I tried to solve whether this integral is convergent or not and whether that convergence is conditional or absolute for a given $\alpha$.
$$\int _0^{\infty }\:\:x^{\alpha \:}\cos\left(e^x\right)\, dx$$
I tried this:
$$\int _0^{\infty }\:\:x^{\alpha \:}\cos\left(e^x\right)dx\le \int _0^{\infty }\:\left|x^{\alpha \:\:}\cos\left(e^x\right)\right|dx\le \int _0^{\infty }\left|x^{\alpha }\right|dx\:=\int _0^1\left|x^{\alpha }\right|dx\:+\int _1^{\infty }\left|x^{\alpha}\right|dx\:$$ So to make the integral converge absolutely $\alpha$ must be between $\alpha<-1$ but what about the other integral from $1$ to $\infty$? There, $\alpha$ must be greater than $-1$.
I don't know how to solve it.
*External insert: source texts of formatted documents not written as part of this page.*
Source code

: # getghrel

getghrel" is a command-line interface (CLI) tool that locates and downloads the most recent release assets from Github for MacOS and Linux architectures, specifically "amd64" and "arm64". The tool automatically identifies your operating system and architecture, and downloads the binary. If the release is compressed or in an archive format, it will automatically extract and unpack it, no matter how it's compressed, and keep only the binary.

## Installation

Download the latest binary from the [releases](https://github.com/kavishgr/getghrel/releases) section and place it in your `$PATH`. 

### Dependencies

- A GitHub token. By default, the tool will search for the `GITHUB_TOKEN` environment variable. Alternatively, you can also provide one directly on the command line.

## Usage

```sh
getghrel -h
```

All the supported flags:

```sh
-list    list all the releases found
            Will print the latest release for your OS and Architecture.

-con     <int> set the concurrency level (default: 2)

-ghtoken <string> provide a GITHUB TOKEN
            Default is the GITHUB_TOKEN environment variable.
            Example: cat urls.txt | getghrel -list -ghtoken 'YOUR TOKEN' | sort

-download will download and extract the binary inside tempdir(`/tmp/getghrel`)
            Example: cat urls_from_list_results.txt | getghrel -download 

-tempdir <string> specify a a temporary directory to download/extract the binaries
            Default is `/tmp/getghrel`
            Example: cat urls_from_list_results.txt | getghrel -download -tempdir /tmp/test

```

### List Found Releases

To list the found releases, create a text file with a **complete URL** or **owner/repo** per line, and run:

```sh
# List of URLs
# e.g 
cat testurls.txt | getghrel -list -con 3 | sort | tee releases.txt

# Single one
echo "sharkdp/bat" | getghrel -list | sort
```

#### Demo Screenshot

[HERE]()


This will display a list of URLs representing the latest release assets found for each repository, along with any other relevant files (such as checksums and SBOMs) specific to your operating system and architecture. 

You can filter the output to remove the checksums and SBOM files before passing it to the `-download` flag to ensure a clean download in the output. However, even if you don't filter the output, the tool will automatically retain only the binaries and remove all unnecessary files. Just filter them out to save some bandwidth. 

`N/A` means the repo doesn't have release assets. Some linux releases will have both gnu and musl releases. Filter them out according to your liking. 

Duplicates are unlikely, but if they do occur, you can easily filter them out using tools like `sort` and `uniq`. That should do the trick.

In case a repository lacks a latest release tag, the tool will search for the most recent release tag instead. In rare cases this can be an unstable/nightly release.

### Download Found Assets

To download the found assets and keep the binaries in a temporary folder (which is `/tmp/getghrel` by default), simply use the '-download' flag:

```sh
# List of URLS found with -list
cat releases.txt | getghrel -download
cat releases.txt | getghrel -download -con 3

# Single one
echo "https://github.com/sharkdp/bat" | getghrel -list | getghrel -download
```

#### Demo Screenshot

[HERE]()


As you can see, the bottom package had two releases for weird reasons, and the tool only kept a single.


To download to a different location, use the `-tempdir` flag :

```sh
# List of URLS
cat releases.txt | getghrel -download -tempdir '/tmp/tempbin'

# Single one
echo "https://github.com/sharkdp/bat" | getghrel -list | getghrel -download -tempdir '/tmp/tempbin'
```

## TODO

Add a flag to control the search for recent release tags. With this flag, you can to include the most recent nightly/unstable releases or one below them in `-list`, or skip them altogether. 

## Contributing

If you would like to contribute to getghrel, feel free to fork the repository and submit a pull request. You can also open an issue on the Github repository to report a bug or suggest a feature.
Please help me.
For the integral from $0$ to $1$ to exist, we need, as was pointed out in the OP, $\alpha\gt -1$. We now deal with the integral from $1$ to $\infty$.
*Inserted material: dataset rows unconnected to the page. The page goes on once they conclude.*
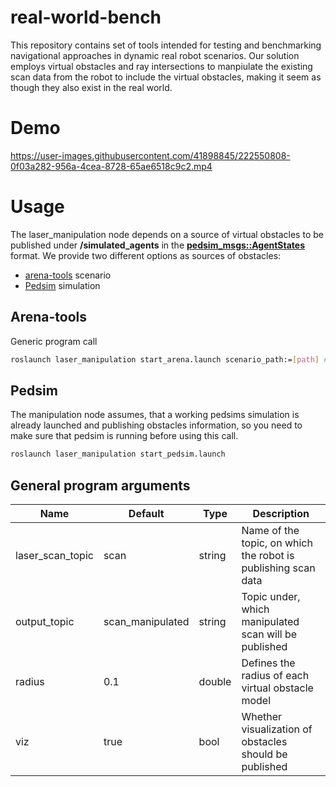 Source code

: # real-world-bench

This repository contains set of tools intended for testing and benchmarking navigational approaches in dynamic real robot scenarios. Our solution employs virtual obstacles and ray intersections to manpiulate the existing scan data from the robot to include the virtual obstacles, making it seem as though they also exist in the real world.

# Demo



https://user-images.githubusercontent.com/41898845/222550808-0f03a282-956a-4cea-8728-65ae6518c9c2.mp4



# Usage
The laser_manipulation node depends on a source of virtual obstacles to be published under **/simulated_agents** in the [**pedsim_msgs::AgentStates**](https://github.com/Arena-Rosnav/pedsim_ros/tree/master/pedsim_msgs/msg) format. We provide two different options as sources of obstacles:
- [arena-tools](https://github.com/Arena-Rosnav/arena-tools) scenario
- [Pedsim](https://github.com/Arena-Rosnav/pedsim_ros) simulation

## Arena-tools
Generic program call
```bash
roslaunch laser_manipulation start_arena.launch scenario_path:=[path] #Path to a specific scenario.json file needs to be given
```
## Pedsim
The manipulation node assumes, that a working pedsims simulation is already launched and publishing obstacles information, so you need to make sure that pedsim is running before using this call.
```bash
roslaunch laser_manipulation start_pedsim.launch
```
## General program arguments
| Name             | Default                 | Type             | Description                                                                                                                                                                                                                                                        |
| ---------------- | ----------------------- | ---------------- | ------------------------------------------------------------------------------------------------------------------------------------------------------------------------------------------------------------------------------------------------------------------ |
| laser_scan_topic            | scan                 | string              | Name of the topic, on which the robot is publishing scan data                                                                                                                                                                                                                             |
| output_topic    | scan_manipulated                     |        string          | Topic under, which manipulated scan will be published                                                                                                                                                                                                                               |
| radius      | 0.1                | double | Defines the radius of each virtual obstacle model                                                                                                                                                                                                                                          |
| viz |              true           | bool           | Whether visualization of obstacles should be published |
Rewrite the integrand as $\frac{x^\alpha}{e^x}e^x\cos(e^x)$, and integrate by parts, letting $u=\frac{x^\alpha}{e^x}$ and $dv=e^x\cos(e^x)\,dx$. Then $du=e^{-x}\left(\alpha x^{\alpha-1}-x^\alpha\right)\,dx$, and we can take $v=\sin(e^x)$.
The function $uv$ vanishes at $\infty$, and we end up looking at $$\int_1^\infty e^{-x}\left(\alpha x^{\alpha-1}-x^\alpha\right)\sin(e^x)\,dx.\tag{1}$$ Since $\sin(e^x)$ is bounded, the integral (1) converges (the $e^{-x}$ term crushes $\alpha x^{\alpha-1}-x^\alpha$). So the integral from $1$ to $\infty$ gives no trouble for any $\alpha$.